*How to complete this task*. Write the data below out again, exactly as each line reads.

#### Task material ####

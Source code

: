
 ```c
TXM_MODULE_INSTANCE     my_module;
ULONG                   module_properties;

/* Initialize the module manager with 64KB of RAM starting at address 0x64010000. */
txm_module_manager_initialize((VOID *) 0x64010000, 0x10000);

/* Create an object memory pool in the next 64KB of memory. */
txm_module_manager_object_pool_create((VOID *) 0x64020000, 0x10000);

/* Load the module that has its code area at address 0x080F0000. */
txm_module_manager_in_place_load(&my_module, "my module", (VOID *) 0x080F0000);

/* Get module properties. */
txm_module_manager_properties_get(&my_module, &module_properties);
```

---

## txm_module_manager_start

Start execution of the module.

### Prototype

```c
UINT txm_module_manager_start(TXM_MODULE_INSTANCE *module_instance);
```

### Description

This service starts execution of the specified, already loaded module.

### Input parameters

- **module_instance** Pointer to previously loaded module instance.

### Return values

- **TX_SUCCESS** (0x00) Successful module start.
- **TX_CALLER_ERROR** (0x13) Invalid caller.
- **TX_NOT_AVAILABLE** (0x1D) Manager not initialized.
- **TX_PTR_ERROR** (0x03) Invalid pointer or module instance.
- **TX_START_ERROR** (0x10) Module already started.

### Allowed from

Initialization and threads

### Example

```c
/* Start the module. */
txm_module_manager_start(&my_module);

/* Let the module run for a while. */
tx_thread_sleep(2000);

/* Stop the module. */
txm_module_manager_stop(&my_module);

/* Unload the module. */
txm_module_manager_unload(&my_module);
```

####

*Expected output*.
Source code

:
 ```c
TXM_MODULE_INSTANCE     my_module;
ULONG                   module_properties;

/* Initialize the module manager with 64KB of RAM starting at address 0x64010000. */
txm_module_manager_initialize((VOID *) 0x64010000, 0x10000);

/* Create an object memory pool in the next 64KB of memory. */
txm_module_manager_object_pool_create((VOID *) 0x64020000, 0x10000);

/* Load the module that has its code area at address 0x080F0000. */
txm_module_manager_in_place_load(&my_module, "my module", (VOID *) 0x080F0000);

/* Get module properties. */
txm_module_manager_properties_get(&my_module, &module_properties);
```

---

## txm_module_manager_start

Start execution of the module.

### Prototype

```c
UINT txm_module_manager_start(TXM_MODULE_INSTANCE *module_instance);
```

### Description

This service starts execution of the specified, already loaded module.

### Input parameters

- **module_instance** Pointer to previously loaded module instance.

### Return values

- **TX_SUCCESS** (0x00) Successful module start.
- **TX_CALLER_ERROR** (0x13) Invalid caller.
- **TX_NOT_AVAILABLE** (0x1D) Manager not initialized.
- **TX_PTR_ERROR** (0x03) Invalid pointer or module instance.
- **TX_START_ERROR** (0x10) Module already started.

### Allowed from

Initialization and threads

### Example

```c
/* Start the module. */
txm_module_manager_start(&my_module);

/* Let the module run for a while. */
tx_thread_sleep(2000);

/* Stop the module. */
txm_module_manager_stop(&my_module);

/* Unload the module. */
txm_module_manager_unload(&my_module);
```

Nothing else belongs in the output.